Please reproduce the data exactly, though every picture must stay out.

————————

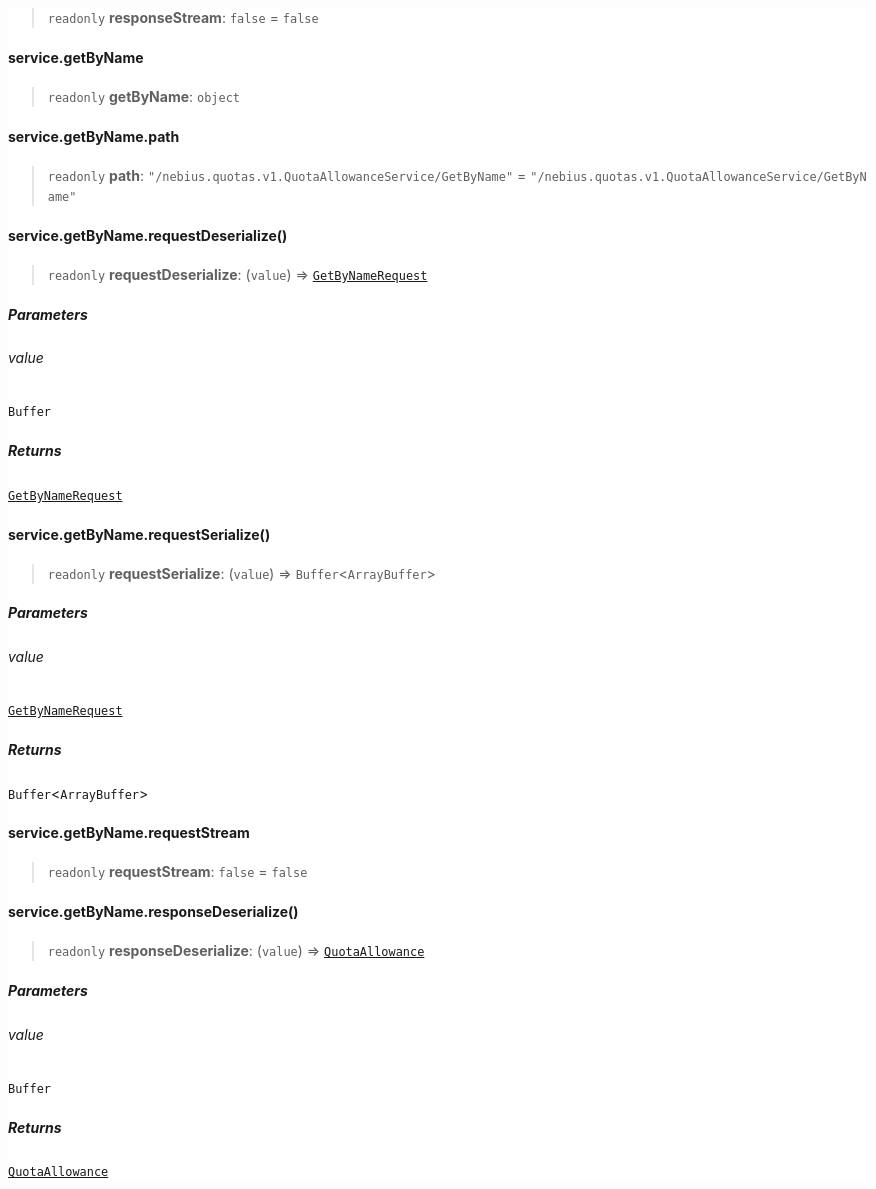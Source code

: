 > `readonly` **responseStream**: `false` = `false`

#### service.getByName

> `readonly` **getByName**: `object`

#### service.getByName.path

> `readonly` **path**: `"/nebius.quotas.v1.QuotaAllowanceService/GetByName"` = `"/nebius.quotas.v1.QuotaAllowanceService/GetByName"`

#### service.getByName.requestDeserialize()

> `readonly` **requestDeserialize**: (`value`) => [`GetByNameRequest`](../interfaces/GetByNameRequest.md)

##### Parameters

###### value

`Buffer`

##### Returns

[`GetByNameRequest`](../interfaces/GetByNameRequest.md)

#### service.getByName.requestSerialize()

> `readonly` **requestSerialize**: (`value`) => `Buffer`\<`ArrayBuffer`\>

##### Parameters

###### value

[`GetByNameRequest`](../interfaces/GetByNameRequest.md)

##### Returns

`Buffer`\<`ArrayBuffer`\>

#### service.getByName.requestStream

> `readonly` **requestStream**: `false` = `false`

#### service.getByName.responseDeserialize()

> `readonly` **responseDeserialize**: (`value`) => [`QuotaAllowance`](../interfaces/QuotaAllowance.md)

##### Parameters

###### value

`Buffer`

##### Returns

[`QuotaAllowance`](../interfaces/QuotaAllowance.md)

————————

§ Answer space
Source code

: > `readonly` **responseStream**: `false` = `false`

#### service.getByName

> `readonly` **getByName**: `object`

#### service.getByName.path

> `readonly` **path**: `"/nebius.quotas.v1.QuotaAllowanceService/GetByName"` = `"/nebius.quotas.v1.QuotaAllowanceService/GetByName"`

#### service.getByName.requestDeserialize()

> `readonly` **requestDeserialize**: (`value`) => [`GetByNameRequest`](../interfaces/GetByNameRequest.md)

##### Parameters

###### value

`Buffer`

##### Returns

[`GetByNameRequest`](../interfaces/GetByNameRequest.md)

#### service.getByName.requestSerialize()

> `readonly` **requestSerialize**: (`value`) => `Buffer`\<`ArrayBuffer`\>

##### Parameters

###### value

[`GetByNameRequest`](../interfaces/GetByNameRequest.md)

##### Returns

`Buffer`\<`ArrayBuffer`\>

#### service.getByName.requestStream

> `readonly` **requestStream**: `false` = `false`

#### service.getByName.responseDeserialize()

> `readonly` **responseDeserialize**: (`value`) => [`QuotaAllowance`](../interfaces/QuotaAllowance.md)

##### Parameters

###### value

`Buffer`

##### Returns

[`QuotaAllowance`](../interfaces/QuotaAllowance.md)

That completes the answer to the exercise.